İZZET ÇETİN (Ankara) – Deniz Fenerinden
bahset.
ADALET BAKANI SADULLAH ERGİN (Devamla)
- Hiçbir inceleme ve soruşturmaya tabi olmaksızın soruşturmayı yürüten
savcılar...
AYKUT ERDOĞDU (İstanbul) – Telekom’da 2
milyar dolarlık rüşvet iddiası hakkında dava açtın mı Sayın Bakan?
ADALET BAKANI SADULLAH ERGİN (Devamla)
- ...İstanbul Başsavcısı tarafından görevden alındı ama bugün bu eleştirileri
yapanlardan, hiçbirinden bir ses çıkmadı.
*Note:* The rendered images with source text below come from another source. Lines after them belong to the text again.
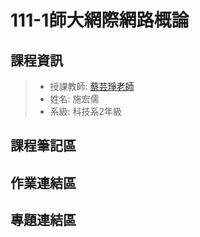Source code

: # 111-1師大網際網路概論
## 課程資訊
>* 授課教師: [蔡芸琤老師](https://github.com/pecu?tab=repositories)
>* 姓名: 施宏儒
>* 系級: 科技系2年級
>
課程筆記區
-
作業連結區
-
專題連結區
-
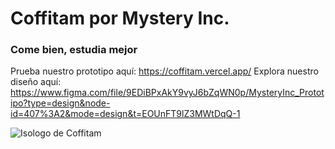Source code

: # Coffitam por Mystery Inc.
### Come bien, estudia mejor

Prueba nuestro prototipo aquí: https://coffitam.vercel.app/
Explora nuestro diseño aquí: https://www.figma.com/file/9EDiBPxAkY9vyJ6bZqWN0p/MysteryInc_Prototipo?type=design&node-id=407%3A2&mode=design&t=EOUnFT9lZ3MWtDqQ-1

![Isologo de Coffitam](https://github.com/danyagomezcantu/Mystery-Inc-proyecto/blob/patch-2/Coffitam_Logo.png?raw=true)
AYKUT ERDOĞDU (İstanbul) – Ya... Gitti Telekom, zavallı Telekom, halkın
malı Telekom!
ADALET BAKANI SADULLAH ERGİN (Devamla)
- Neden acaba? Onlar savcı değil miydi? Onlar soruşturma yapmıyor muydu yoksa
onlar sizin alınmasını istediğiniz kişiler miydi? Onun için mi sustunuz, onun
için mi konuşmadınız? (CHP sıralarından gürültüler)
AYŞE NUR BAHÇEKAPILI (İstanbul) – Aynen
öyle yaptılar, aynen öyle!
EMİNE ÜLKER TARHAN (Ankara) – Aynı
Deniz Fenerinde sizin olduğunuz gibi Sayın Bakan, aynı Deniz Fenerindeki gibi!
ADALET BAKANI SADULLAH ERGİN (Devamla)
– Değerli milletvekilleri, Ankara Adliyesinde devam etmekte olan ve kamuoyunda
“Deniz Feneri savcıları” olarak bilinen olayda ise…
İZZET ÇETİN (Ankara) – Savcılardan
değil, Deniz Feneri davasından bahset!
ADALET BAKANI SADULLAH ERGİN (Devamla)
– …şüpheli vekillerinin şikâyeti üzerine HSYK 3. Dairesinin vermiş olduğu bir
karar var, inceleme ve gerek görülürse soruşturmaya geçme kararı. Bu karar
üzerine müfettişler inceleme başlatıyorlar, bir müddet çalıştıktan sonra
soruşturmaya geçme kararı alıyorlar.
EMİNE ÜLKER TARHAN (Ankara) – Şu,
kadını tecavüzcüsüyle evlendirmek isteyen HSYK mı Sayın Bakan?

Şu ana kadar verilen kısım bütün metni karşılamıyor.